前回の記事「「君の名は。」とDeNA「Welq」問題にみる、「結び」のマーケティングの重要性」はこちら
テクノロジーの民主化が「オルタナティブファクト」を生んだ
2017年は様々な意味で「変革の年」になるという気がするのは、自分だけではないでしょう。英国が「EU離脱」を宣言し、米国でトランプ政権が発足したことは、政治の世界だけの話ではありません。
これまでデジタルテクノロジーが推進してきた民主化は、ポジティブな文脈において、人々がインターネットでつながり、新しい接点を拡大してきたという「社会のコミュニケーションの活性化」を意味してきました。

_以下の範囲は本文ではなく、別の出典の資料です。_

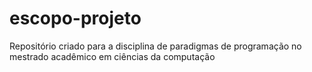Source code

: # escopo-projeto
Repositório criado para a disciplina de paradigmas de programação no mestrado acadêmico em ciências da computação 
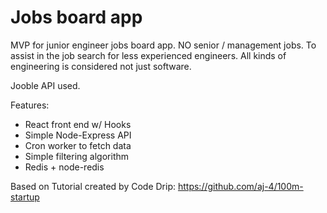 # Jobs board app 
MVP for junior engineer jobs board app. NO senior / management jobs.
To assist in the job search for less experienced engineers.
All kinds of engineering is considered not just software.

Jooble API used.

Features:
- React front end w/ Hooks
- Simple Node-Express API
- Cron worker to fetch data
- Simple filtering algorithm
- Redis + node-redis

Based on Tutorial created by Code Drip: https://github.com/aj-4/100m-startup
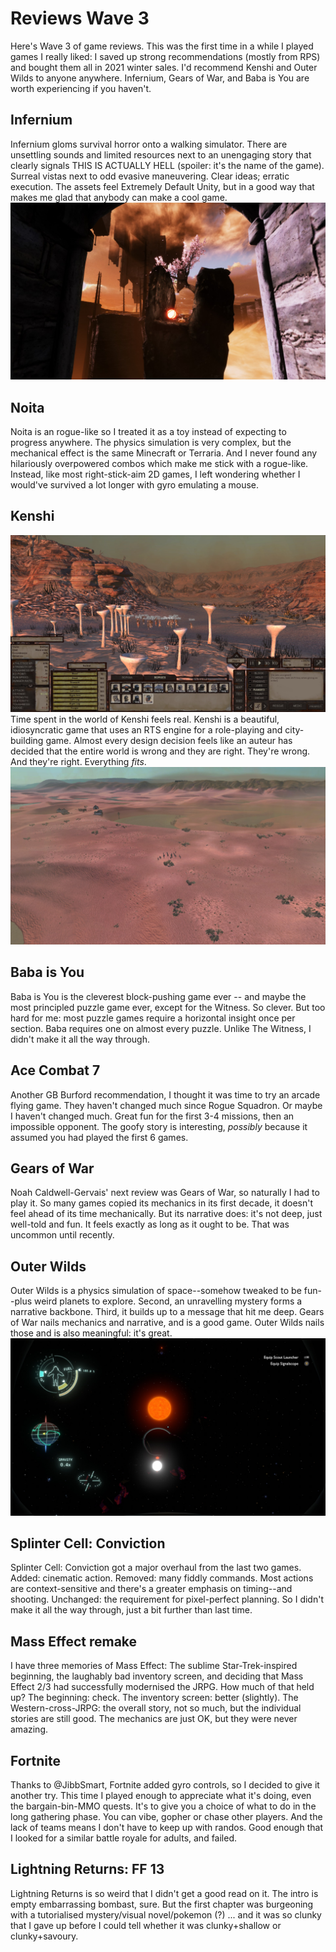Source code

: # Reviews Wave 3
Here's Wave 3 of game reviews. This was the first time in a while I played games I really liked:  I saved up strong recommendations (mostly from RPS) and bought them all in 2021 winter sales. I'd recommend Kenshi and Outer Wilds to anyone anywhere. Infernium, Gears of War, and Baba is You are worth experiencing if you haven't.
## Infernium
Infernium gloms survival horror onto a walking simulator. There are unsettling sounds and limited resources next to an unengaging story that clearly signals THIS IS ACTUALLY HELL (spoiler: it's the name of the game). Surreal vistas next to odd evasive maneuvering. Clear ideas; erratic execution. The assets feel Extremely Default Unity, but in a good way that makes me glad that anybody can make a cool game.
![An arch frames some craggy blocks topped by a pink-blossoming tree. A glowing orb sits on the crag. In the background, swirling clouds above and below, and an upside-down castle.](infernium.jpg)
## Noita
Noita is an rogue-like so I treated it as a toy instead of expecting to progress anywhere. The physics simulation is very complex, but the mechanical effect is the same Minecraft or Terraria. And I never found any hilariously overpowered combos which make me stick with a rogue-like. Instead, like most right-stick-aim 2D games, I left wondering whether I would've survived a lot longer with gyro emulating a mouse.
## Kenshi
![A desert canyon. In the foreground, 4-5 metre mushrooms. In the middle distance, a small group of people on the desert floor with names over their heads. In the distance, twisted rusted metal and rising canyon walls. In front of everything, a wildly overcomplicated user interface.](kenshi-1.jpg)
Time spent in the world of Kenshi feels real. Kenshi is a beautiful, idiosyncratic game that uses an RTS engine for a role-playing and city-building game. Almost every design decision feels like an auteur has decided that the entire world is wrong and they are right. They're wrong. And they're right. Everything *fits*.
![A vast pink desert with an oasis in the distance and mountains beyond that. A small tribe of people runs toward a small cluster of houses by the oasis.](kenshi-2.jpg)
## Baba is You
Baba is You is the cleverest block-pushing game ever -- and maybe the most principled puzzle game ever, except for the Witness. So clever. But too hard for me: most puzzle games require a horizontal insight once per section. Baba requires one on almost every puzzle. Unlike The Witness, I didn't make it all the way through. 
## Ace Combat 7
Another GB Burford recommendation, I thought it was time to try an arcade flying game. They haven't changed much since Rogue Squadron. Or maybe I haven't changed much. Great fun for the first 3-4 missions, then an impossible opponent.
The goofy story is interesting, *possibly* because it assumed you had played the first 6 games.
## Gears of War
Noah Caldwell-Gervais' next review was Gears of War, so naturally I had to play it. So many games copied its mechanics in its first decade, it doesn't feel ahead of its time mechanically. But its narrative does: it's not deep, just well-told and fun. It feels exactly as long as it ought to be. That was uncommon until recently.
## Outer Wilds
Outer Wilds is a physics simulation of space--somehow tweaked to be fun--plus weird planets to explore. Second, an unravelling mystery forms a narrative backbone. Third, it builds up to a message that hit me deep. Gears of War nails mechanics and narrative, and is a good game. Outer Wilds nails those and is also meaningful: it's great.
![An orange sun in the blackness of space is reflected in an odd way at the bottom of the screen. A UI shows location and orientation on a planet, and oxygen and fuel remaining.](outer-wilds.jpg)
## Splinter Cell: Conviction
Splinter Cell: Conviction got a major overhaul from the last two games. Added: cinematic action. Removed: many fiddly commands. Most actions are context-sensitive and there's a greater emphasis on timing--and shooting. Unchanged: the requirement for pixel-perfect planning. So I didn't make it all the way through, just a bit further than last time.
## Mass Effect remake
I have three memories of Mass Effect: The sublime Star-Trek-inspired beginning, the laughably bad inventory screen, and deciding that Mass Effect 2/3 had successfully modernised the JRPG. How much of that held up? The beginning: check. The inventory screen: better (slightly). The Western-cross-JRPG: the overall story, not so much, but the individual stories are still good. The mechanics are just OK, but they were never amazing.
## Fortnite
Thanks to @JibbSmart, Fortnite added gyro controls, so I decided to give it another try. This time I played enough to appreciate what it's doing, even the bargain-bin-MMO quests. It's to give you a choice of what to do in the long gathering phase. You can vibe, gopher or chase other players. And the lack of teams means I don't have to keep up with randos. Good enough that I looked for a similar battle royale for adults, and failed.
## Lightning Returns: FF 13
Lightning Returns is so weird that I didn't get a good read on it. The intro is empty embarrassing bombast, sure. But the first chapter was burgeoning with a tutorialised mystery/visual novel/pokemon (?) ... and it was so clunky that I gave up before I could tell whether it was clunky+shallow or clunky+savoury.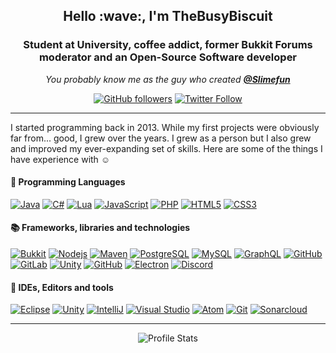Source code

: <h2 align="center">Hello :wave:, I'm TheBusyBiscuit</h1>
<h3 align="center">Student at University, coffee addict, former Bukkit Forums moderator and an Open-Source Software developer</h3>

<p align="center">
  <em>You probably know me as the guy who created <a href="https://github.com/Slimefun"><strong>@Slimefun</strong></a></em>
</p>

<p align="center">
  <a href="https://github.com/TheBusyBiscuit"><img alt="GitHub followers" src="https://img.shields.io/github/followers/TheBusyBiscuit?label=%40TheBusyBiscuit&style=social"></a>
  <a href="https://twitter.com/TheBusyBiscuit"><img alt="Twitter Follow" src="https://img.shields.io/twitter/follow/TheBusyBiscuit?label=%40TheBusyBiscuit&style=social"></a>
</p>

<hr/>

I started programming back in 2013. 
While my first projects were obviously far from... good, I grew over the years. I grew as a person but I also grew and improved my ever-expanding set of skills. 
Here are some of the things I have experience with :relaxed:

#### :speech_balloon: Programming Languages
  [![Java](https://img.shields.io/badge/-java-black?style=flat-square&logo=java)](https://github.com/TheBusyBiscuit?tab=repositories&language=java)
  [![C#](https://img.shields.io/badge/-C%23-black?style=flat-square&logo=c+sharp)](https://github.com/TheBusyBiscuit?tab=repositories&language=c%23)
  [![Lua](https://img.shields.io/badge/-Lua-black?style=flat-square&logo=lua)](https://github.com/TheBusyBiscuit?tab=repositories&language=lua)
  [![JavaScript](https://img.shields.io/badge/-JavaScript-black?style=flat-square&logo=javascript)](https://github.com/TheBusyBiscuit?tab=repositories&language=javascript)
  [![PHP](https://img.shields.io/badge/-PHP-black?style=flat-square&logo=php&logoColor=white)](https://github.com/TheBusyBiscuit?tab=repositories&language=php)
  [![HTML5](https://img.shields.io/badge/-HTML5-black?style=flat-square&logo=html5&logoColor=white)](https://github.com/TheBusyBiscuit?tab=repositories&language=html)
  [![CSS3](https://img.shields.io/badge/-CSS3-black?style=flat-square&logo=css3)](https://github.com/TheBusyBiscuit?tab=repositories&language=css)
  
#### :books: Frameworks, libraries and technologies
  [![Bukkit](https://img.shields.io/badge/-CraftBukkit-black?style=flat-square)](https://dev.bukkit.org/bukkit-plugins)
  [![Nodejs](https://img.shields.io/badge/-node.js-black?style=flat-square&logo=node.js&logoColor=white)](https://nodejs.org/)
  [![Maven](https://img.shields.io/badge/-Maven-black?style=flat-square&logo=apache+maven)](https://maven.apache.org/)
  [![PostgreSQL](https://img.shields.io/badge/-PostgreSQL-black?style=flat-square&logo=postgresql)](https://www.postgresql.org/)
  [![MySQL](https://img.shields.io/badge/-MySQL-black?style=flat-square&logo=mysql&logoColor=white)](https://www.mysql.com/)
  [![GraphQL](https://img.shields.io/badge/-GraphQL-black?style=flat-square&logo=graphql)](https://graphql.org/)
  [![GitHub](https://img.shields.io/badge/-GitHub-black?style=flat-square&logo=github)](https://github.com/)
  [![GitLab](https://img.shields.io/badge/-GitLab-black?style=flat-square&logo=gitlab)](https://gitlab.com/)
  [![Unity](https://img.shields.io/badge/-Unity3D-black?style=flat-square&logo=unity)](https://unity.com/)
  [![GitHub](https://img.shields.io/badge/-GitHub_Actions-black?style=flat-square&logo=github)](https://github.com/features/actions)
  [![Electron](https://img.shields.io/badge/-Electron-black?style=flat-square&logo=electron&logoColor=white)](https://www.electronjs.org/)
  [![Discord](https://img.shields.io/badge/-Discord_API-black?style=flat-square&logo=discord&logoColor=white)](https://discord.com/)
  
#### :wrench: IDEs, Editors and tools
  [![Eclipse](https://img.shields.io/badge/-Eclipse-black?style=flat-square&logo=eclipse+ide)](https://www.eclipse.org/)
  [![Unity](https://img.shields.io/badge/-Unity3D-black?style=flat-square&logo=unity)](https://unity.com/)
  [![IntelliJ](https://img.shields.io/badge/-IntelliJ-black?style=flat-square&logo=intellij+idea)](https://www.jetbrains.com/idea/)
  [![Visual Studio](https://img.shields.io/badge/-Visual_Studio-black?style=flat-square&logo=visual+studio)](https://visualstudio.microsoft.com/)
  [![Atom](https://img.shields.io/badge/-Atom-black?style=flat-square&logo=atom)](https://atom.io/)
  [![Git](https://img.shields.io/badge/-Git-black?style=flat-square&logo=git&logoColor=white)](https://git-scm.com/)
  [![Sonarcloud](https://img.shields.io/badge/-SonarCloud-black?style=flat-square&logo=sonarcloud&logoColor=white)](https://sonarcloud.io/)

<hr/>

<p align="center">
<img src="https://github-readme-stats.vercel.app/api?username=TheBusyBiscuit&show_icons=true" alt="Profile Stats">
</p>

しかしスマートフォンのようなパーソナルデバイスが普及してくると、誰でも情報にアクセスできるようになった挙句、人々は見たいものしか見なくなるという情報の偏向性も高くなります。だからこそ「広告ブロック」のようなアプリが好まれるだけでなく、そういう人々のコマーシャルメッセージに対するレーダーを回避するために、ステルスマーケティングとして巧妙な形でデジタル情報が氾濫するようにもなりました。
そしてトランプ大統領の登場によって、特にデジタルメディアは「オルタナティブファクト」をめぐる政治闘争の場所に変貌したと言っていいでしょう。現代は情報操作されているかどうかも含めて、自身にとって「何が正しいか」という判断が常に求められる状況になりつつあるのです。